**Work order:** Retrieve all lines below that have the string "Install".

▽

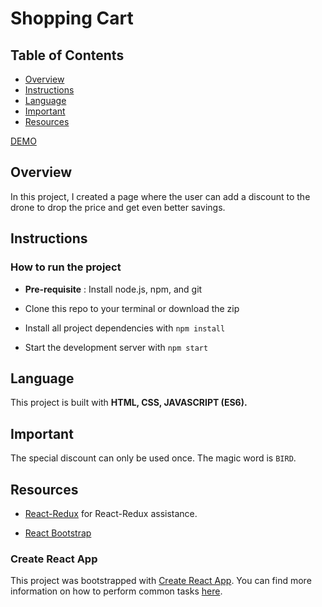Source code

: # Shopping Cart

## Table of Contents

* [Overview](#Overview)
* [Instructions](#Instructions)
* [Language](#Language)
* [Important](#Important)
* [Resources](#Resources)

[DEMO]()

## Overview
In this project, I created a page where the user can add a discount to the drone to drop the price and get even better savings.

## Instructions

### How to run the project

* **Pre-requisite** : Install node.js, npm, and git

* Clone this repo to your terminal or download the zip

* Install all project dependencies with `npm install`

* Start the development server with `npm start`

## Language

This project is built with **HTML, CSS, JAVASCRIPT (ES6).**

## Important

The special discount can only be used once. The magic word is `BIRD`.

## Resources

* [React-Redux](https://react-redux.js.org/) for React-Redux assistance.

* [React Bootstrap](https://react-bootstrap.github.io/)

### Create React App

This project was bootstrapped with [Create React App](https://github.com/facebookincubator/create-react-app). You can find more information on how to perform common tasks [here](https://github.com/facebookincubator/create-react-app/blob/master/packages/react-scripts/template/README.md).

△
▽

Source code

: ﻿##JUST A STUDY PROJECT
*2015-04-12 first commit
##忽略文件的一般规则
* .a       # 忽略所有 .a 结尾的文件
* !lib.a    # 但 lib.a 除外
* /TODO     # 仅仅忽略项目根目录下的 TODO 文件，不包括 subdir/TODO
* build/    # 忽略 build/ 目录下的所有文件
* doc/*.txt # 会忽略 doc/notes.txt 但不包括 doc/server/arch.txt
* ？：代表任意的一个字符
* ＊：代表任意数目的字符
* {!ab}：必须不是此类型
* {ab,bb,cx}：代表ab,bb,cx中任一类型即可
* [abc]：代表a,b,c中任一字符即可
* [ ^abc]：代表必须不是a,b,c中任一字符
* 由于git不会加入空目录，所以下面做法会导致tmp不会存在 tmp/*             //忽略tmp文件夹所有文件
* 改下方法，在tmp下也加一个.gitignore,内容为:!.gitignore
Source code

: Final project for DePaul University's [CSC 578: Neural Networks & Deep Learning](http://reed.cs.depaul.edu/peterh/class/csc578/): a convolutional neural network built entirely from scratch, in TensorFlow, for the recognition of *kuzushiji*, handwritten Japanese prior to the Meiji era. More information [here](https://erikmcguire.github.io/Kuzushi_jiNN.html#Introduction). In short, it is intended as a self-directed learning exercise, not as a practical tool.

△

**Worked solution:**
* **Pre-requisite** : Install node.js, npm, and git
* Install all project dependencies with `npm install`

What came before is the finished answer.